From the January-March 2010 Issue
BOOKSHELF
Gary Brady
They Were Pilgrims By Sir Marcus L. Loane Banner of Truth 2006, Hardcover, 272 pp. ISBN 9780851519289
The death earlier this year of former Archbishop of Sydney, Marcus Loane, marked the end of a life of varied service in the cause of Christ. Among his enduring legacies are several books, especially those of the biographical variety. Most, though not all, of these deal with characters from various periods of Protestant history in brief compass.
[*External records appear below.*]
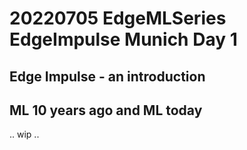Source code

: # 20220705 EdgeMLSeries EdgeImpulse Munich Day 1

## Edge Impulse - an introduction

## ML 10 years ago and ML today

.. wip ..

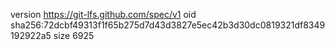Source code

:version https://git-lfs.github.com/spec/v1
oid sha256:72dcbf49313f1f65b275d7d43d3827e5ec42b3d30dc0819321df8349192922a5
size 6925
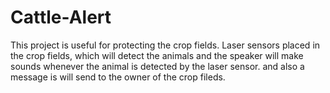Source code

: # Cattle-Alert
This project is useful for protecting the crop fields. Laser sensors placed in the crop fields, which will detect the animals and the speaker will make sounds whenever the animal is detected by the laser sensor. and also a message is will send to the owner of the crop fileds.
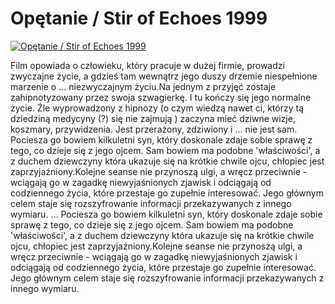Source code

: Opętanie / Stir of Echoes 1999 
=============
[![Opętanie / Stir of Echoes 1999 ](http://vidos.pl/images/player.gif)](http://vidos.pl/opetanie-stir-of-echoes-1999)

 Film opowiada o człowieku, który pracuje w dużej firmie, prowadzi zwyczajne życie, a gdzieś tam wewnątrz jego duszy drzemie niespełnione marzenie o ... niezwyczajnym życiu.Na jednym z przyjęć zostaje zahipnotyzowany przez swoja szwagierkę. I tu kończy się jego normalne życie. Źle wyprowadzony z hipnozy (o czym wiedzą nawet ci, którzy tą dziedziną medycyny (?) się nie zajmują ) zaczyna mieć dziwne wizje, koszmary, przywidzenia. Jest przerażony, zdziwiony i ... nie jest sam. Pociesza go bowiem kilkuletni syn, który doskonale zdaje sobie sprawę z tego, co dzieje się z jego ojcem. Sam bowiem ma podobne 'właściwości', a z duchem dziewczyny która ukazuje się na krótkie chwile ojcu, chłopiec jest zaprzyjaźniony.Kolejne seanse nie przynoszą ulgi, a wręcz przeciwnie - wciągają go w zagadkę niewyjaśnionych zjawisk i odciągają od codziennego życia, które przestaje go zupełnie interesować. Jego głównym celem staje się rozszyfrowanie informacji przekazywanych z innego wymiaru.   ... Pociesza go bowiem kilkuletni syn, który doskonale zdaje sobie sprawę z tego, co dzieje się z jego ojcem. Sam bowiem ma podobne 'właściwości', a z duchem dziewczyny która ukazuje się na krótkie chwile ojcu, chłopiec jest zaprzyjaźniony.Kolejne seanse nie przynoszą ulgi, a wręcz przeciwnie - wciągają go w zagadkę niewyjaśnionych zjawisk i odciągają od codziennego życia, które przestaje go zupełnie interesować. Jego głównym celem staje się rozszyfrowanie informacji przekazywanych z innego wymiaru.
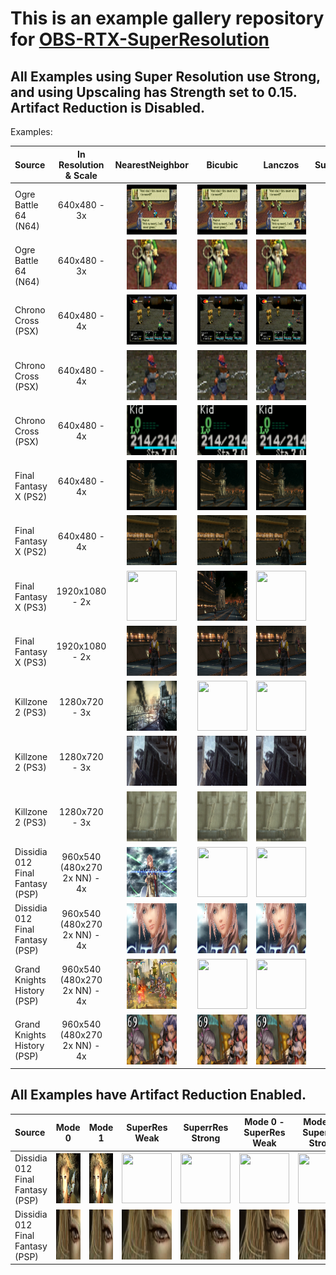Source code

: # This is an example gallery repository for [OBS-RTX-SuperResolution](https://github.com/Bemjo/OBS-RTX-SuperResolution)

## All Examples using Super Resolution use Strong, and using Upscaling has Strength set to 0.15. Artifact Reduction is Disabled.

Examples:  

| Source | In Resolution & Scale | NearestNeighbor | Bicubic | Lanczos | SuperResolution | Upscaling |
| :--- | :---: | :---: | :---: | :---: | :---: | :---: |
| Ogre Battle 64 (N64) | 640x480 - 3x | <img src="ogrebattle64/nn.png" width="80" height="80"> | <img src="ogrebattle64/bicubic.png" width="80" height="80"> | <img src="ogrebattle64/lanczos.png" width="80" height="80"> | <img src="ogrebattle64/sr.png" width="80" height="80"> | <img src="ogrebattle64/up.png" width="80" height="80"> |
| Ogre Battle 64 (N64) | 640x480 - 3x | <img src="ogrebattle64/nn_zoom.png" width="80" height="80"> | <img src="ogrebattle64/bicubic_zoom.png" width="80" height="80"> | <img src="ogrebattle64/lanc_zoom.png" width="80" height="80"> | <img src="ogrebattle64/sr_zoom.png" width="80" height="80"> | <img src="ogrebattle64/up_zoom.png" width="80" height="80"> |
| Chrono Cross (PSX) | 640x480 - 4x | <img src="chronocross/nn.png" width="80" height="80"> | <img src="chronocross/bicubic.png" width="80" height="80"> | <img src="chronocross/lanczos.png" width="80" height="80"> | <img src="chronocross/sr.png" width="80" height="80"> | <img src="chronocross/up.png" width="80" height="80"> |
| Chrono Cross (PSX) | 640x480 - 4x | <img src="chronocross/nn_zoom.png" width="80" height="80"> | <img src="chronocross/bicubic_zoom.png" width="80" height="80"> | <img src="chronocross/lanc_zoom.png" width="80" height="80"> | <img src="chronocross/sr_zoom.png" width="80" height="80"> | <img src="chronocross/up_zoom.png" width="80" height="80"> |
| Chrono Cross (PSX) | 640x480 - 4x | <img src="chronocross/nn_zoom_2.png" width="80" height="80"> | <img src="chronocross/bicubic_zoom_2.png" width="80" height="80"> | <img src="chronocross/lanc_zoom_2.png" width="80" height="80"> | <img src="chronocross/sr_zoom_2.png" width="80" height="80"> | <img src="chronocross/up_zoom_2.png" width="80" height="80"> |
| Final Fantasy X (PS2) | 640x480 - 4x | <img src="ffx_ps2/nn.png" width="80" height="80"> | <img src="ffx_ps2/bicubic.png" width="80" height="80"> | <img src="ffx_ps2/lanczos.png" width="80" height="80"> | <img src="ffx_ps2/sr.png" width="80" height="80"> | <img src="ffx_ps2/up.png" width="80" height="80"> |
| Final Fantasy X (PS2) | 640x480 - 4x | <img src="ffx_ps2/nn_zoom.png" width="80" height="80"> | <img src="ffx_ps2/bicubic_zoom.png" width="80" height="80"> | <img src="ffx_ps2/lanc_zoom.png" width="80" height="80"> | <img src="ffx_ps2/sr_zoom.png" width="80" height="80"> | <img src="ffx_ps2/up_zoom.png" width="80" height="80"> |
| Final Fantasy X (PS3) | 1920x1080 - 2x | <img src="ffx_ps3/nn.png" width="80" height="80"> | <img src="ffx_ps3/bicubic.png" width="80" height="80"> | <img src="ffx_ps3/lanczos.png" width="80" height="80"> | <img src="ffx_ps3/sr.png" width="80" height="80"> | <img src="ffx_ps3/up.png" width="80" height="80"> |
| Final Fantasy X (PS3) | 1920x1080 - 2x | <img src="ffx_ps3/nn_zoom.png" width="80" height="80"> | <img src="ffx_ps3/bicubic_zoom.png" width="80" height="80"> | <img src="ffx_ps3/lanc_zoom.png" width="80" height="80"> | <img src="ffx_ps3/sr_zoom.png" width="80" height="80"> | <img src="ffx_ps3/up_zoom.png" width="80" height="80"> |
| Killzone 2 (PS3) | 1280x720 - 3x | <img src="killzone2/nn.png" width="80" height="80"> | <img src="killzone2/bicubic.png" width="80" height="80"> | <img src="killzone2/lanczos.png" width="80" height="80"> | <img src="killzone2/sr.png" width="80" height="80"> | <img src="killzone2/up.png" width="80" height="80"> |
| Killzone 2 (PS3) | 1280x720 - 3x | <img src="killzone2/nn_zoom.png" width="80" height="80"> | <img src="killzone2/bicubic_zoom.png" width="80" height="80"> | <img src="killzone2/lanc_zoom.png" width="80" height="80"> | <img src="killzone2/sr_zoom.png" width="80" height="80"> | <img src="killzone2/up_zoom.png" width="80" height="80"> |
| Killzone 2 (PS3) | 1280x720 - 3x | <img src="killzone2/nn_zoom_2.png" width="80" height="80"> | <img src="killzone2/bicubic_zoom_2.png" width="80" height="80"> | <img src="killzone2/lanc_zoom_2.png" width="80" height="80"> | <img src="killzone2/sr_zoom_2.png" width="80" height="80"> | <img src="killzone2/up_zoom_2.png" width="80" height="80"> |
| Dissidia 012 Final Fantasy (PSP) | 960x540 (480x270 2x NN) - 4x | <img src="dissidia/nn.png" width="80" height="80"> | <img src="dissidia/bicubic.png" width="80" height="80"> | <img src="dissidia/lanczos.png" width="80" height="80"> | <img src="dissidia/sr.png" width="80" height="80"> | <img src="dissidia/up.png" width="80" height="80"> |
| Dissidia 012 Final Fantasy (PSP) | 960x540 (480x270 2x NN) - 4x | <img src="dissidia/nn_zoom.png" width="80" height="80"> | <img src="dissidia/bicubic_zoom.png" width="80" height="80"> | <img src="dissidia/lanc_zoom.png" width="80" height="80"> | <img src="dissidia/sr_zoom.png" width="80" height="80"> | <img src="dissidia/up_zoom.png" width="80" height="80"> |
| Grand Knights History (PSP) | 960x540 (480x270 2x NN) - 4x | <img src="grandknightshistory/nn.png" width="80" height="80"> | <img src="grandknightshistory/bicubic.png" width="80" height="80"> | <img src="grandknightshistory/lanczos.png" width="80" height="80"> | <img src="grandknightshistory/sr.png" width="80" height="80"> | <img src="grandknightshistory/up.png" width="80" height="80"> |
| Grand Knights History (PSP) | 960x540 (480x270 2x NN) - 4x | <img src="grandknightshistory/nn_zoom.png" width="80" height="80"> | <img src="grandknightshistory/bicubic_zoom.png" width="80" height="80"> | <img src="grandknightshistory/lanc_zoom.png" width="80" height="80"> | <img src="grandknightshistory/sr_zoom.png" width="80" height="80"> | <img src="grandknightshistory/up_zoom.png" width="80" height="80"> |


## All Examples have Artifact Reduction Enabled.


| Source | Mode 0 | Mode 1 | SuperRes Weak | SuperrRes Strong | Mode 0 - SuperRes Weak | Mode 0 - SuperRes Strong | Mode 1 - SuperRes Weak | Mode 1 - SuperRes Strong |
| :--- | :---: | :---: | :---: | :---: | :---: | :---: | :---: | :---: |
| Dissidia 012 Final Fantasy (PSP) | <img src="dissidia/ar_mode0.png" width="80" height="80"> | <img src="dissidia/ar_mode1.png" width="80" height="80"> | <img src="dissidia/sr_weak.png" width="80" height="80"> | <img src="dissidia/sr_strong.png" width="80" height="80"> | <img src="dissidia/sr_weak_ar_mode0.png" width="80" height="80"> | <img src="dissidia/sr_strong_ar_mode0.png" width="80" height="80"> | <img src="dissidia/sr_weak_ar_mode1.png" width="80" height="80"> | <img src="dissidia/sr_strong_ar_mode1.png" width="80" height="80"> |
| Dissidia 012 Final Fantasy (PSP) | <img src="dissidia/ar_mode0_zoom.png" width="80" height="80"> | <img src="dissidia/ar_mode1_zoom.png" width="80" height="80"> | <img src="dissidia/sr_weak_zoom.png" width="80" height="80"> | <img src="dissidia/sr_strong_zoom.png" width="80" height="80"> | <img src="dissidia/sr_weak_ar_mode0_zoom.png" width="80" height="80"> | <img src="dissidia/sr_strong_ar_mode0_zoom.png" width="80" height="80"> | <img src="dissidia/sr_weak_ar_mode1_zoom.png" width="80" height="80"> | <img src="dissidia/sr_strong_ar_mode1_zoom.png" width="80" height="80"> |
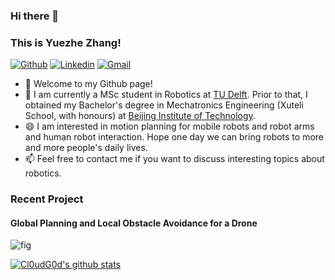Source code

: ### Hi there 👋
### This is Yuezhe Zhang!

[![Github](https://img.shields.io/badge/-Github-000?style=flat&logo=Github&logoColor=white)](https://github.com/yuezhezhang)
[![Linkedin](https://img.shields.io/badge/-LinkedIn-blue?style=flat&logo=Linkedin&logoColor=white)](https://www.linkedin.com/in/yuezhe-frankie-zhang-a36b35197/)
[![Gmail](https://img.shields.io/badge/-Gmail-c14438?style=flat&logo=Gmail&logoColor=white)](mailto:zyz994141@gmail.com)

- 🔭 Welcome to my Github page! 
- 🌱 I am currently a MSc student in Robotics at [TU Delft](https://www.tudelft.nl/en/). Prior to that, I obtained my Bachelor's degree in Mechatronics Engineering (Xuteli School, with honours) at [Beijing Institute of Technology](https://english.bit.edu.cn/).
- 😄 I am interested in motion planning for mobile robots and robot arms and human robot interaction. Hope one day we can bring robots to more and more people's daily lives.
- 📫 Feel free to contact me if you want to discuss interesting topics about robotics.

### Recent Project
#### Global Planning and Local Obstacle Avoidance for a Drone
![fig](https://github.com/yuezhezhang/images_folder/blob/master/RO47005.gif)


[![Cl0udG0d's github stats](https://github-readme-stats.vercel.app/api?username=yuezhezhang)](https://github.com/anuraghazra/github-readme-stats)

<!--
**yuezhezhang/yuezhezhang** is a ✨ _special_ ✨ repository because its `README.md` (this file) appears on your GitHub profile.

Here are some ideas to get you started:

- 🔭 I’m currently working on ...
- 🌱 I’m currently learning ...
- 👯 I’m looking to collaborate on ...
- 🤔 I’m looking for help with ...
- 💬 Ask me about ...
- 📫 How to reach me: ...
- 😄 Pronouns: ...
- ⚡ Fun fact: ...
-->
The volume They Were Pilgrims was first published in 1970, revised in 1984 and is still available today. It looks at four remarkable heroes of the faith – David Brainerd, Henry Martyn, Robert Murray M’Cheyne and the lesser known Hon. Ion Grant Neville Keith-Falconer. The four, who flourished between 1718 and 1887, are given 40-70 pages each and are designated The Guide to the Delawares, A Star in the Orient, An Heir of the Covenant and A Friend of the Bedouin respectively. If you have read more comprehensive biographies of some of these men, you will find this volume a good refresher and a good stimulus to zeal for mission. If not, the book is also a good introduction to some great men that you should know about. Further, as the author himself suggested, there is “special value in placing the records of their lives side by side”.
As the least known of the four, the story of Keith-Falconer will be of special interest to many. There is something rather introspective, sober, even forbidding perhaps about the first three, but as for the privileged Keith-Falconer, he breezes in and out at the end, showing that there is no room for stereotyping in the kingdom of God. Loane deftly charts his aristocratic and privileged upbringing, his conversion, his great gift for eastern languages, his exploits as a champion cyclist, his zeal for witness, his travels in Arabia, the beginnings of mission and his premature death. The obvious thing that links the four is an early death – none of them lived beyond the age of 31. Indeed, their periods of active service only add up to 21 years and the few months that Keith-Falconer was on the field altogether! More significant, however, is their missionary zeal – Brainerd for Native Americans, M’Cheyne for Scotland and the Jews, Martyn and Keith-Falconer for the Muslim world. “They had the same ardent, patriotic feeling for a kingdom which is not of this world, and their eyes were toward that great city whose maker and builder is God.”
Martyn and Keith-Falconer were amazing linguists, while Brainerd and M’Cheyne were not without gifts in this area either. Each one was a rare jewel of intellectual brilliance, deep spiritual experience and great energy in whatever he turned his hand to. An identical “secret force and driving motive” propelled them all. They made a spiritual impact on their own generations altogether out of the ordinary. Such biographies serve not so much as models to aspire to but as inspiring stories of what individuals can do, even in a limited space of time, if God takes hold of them.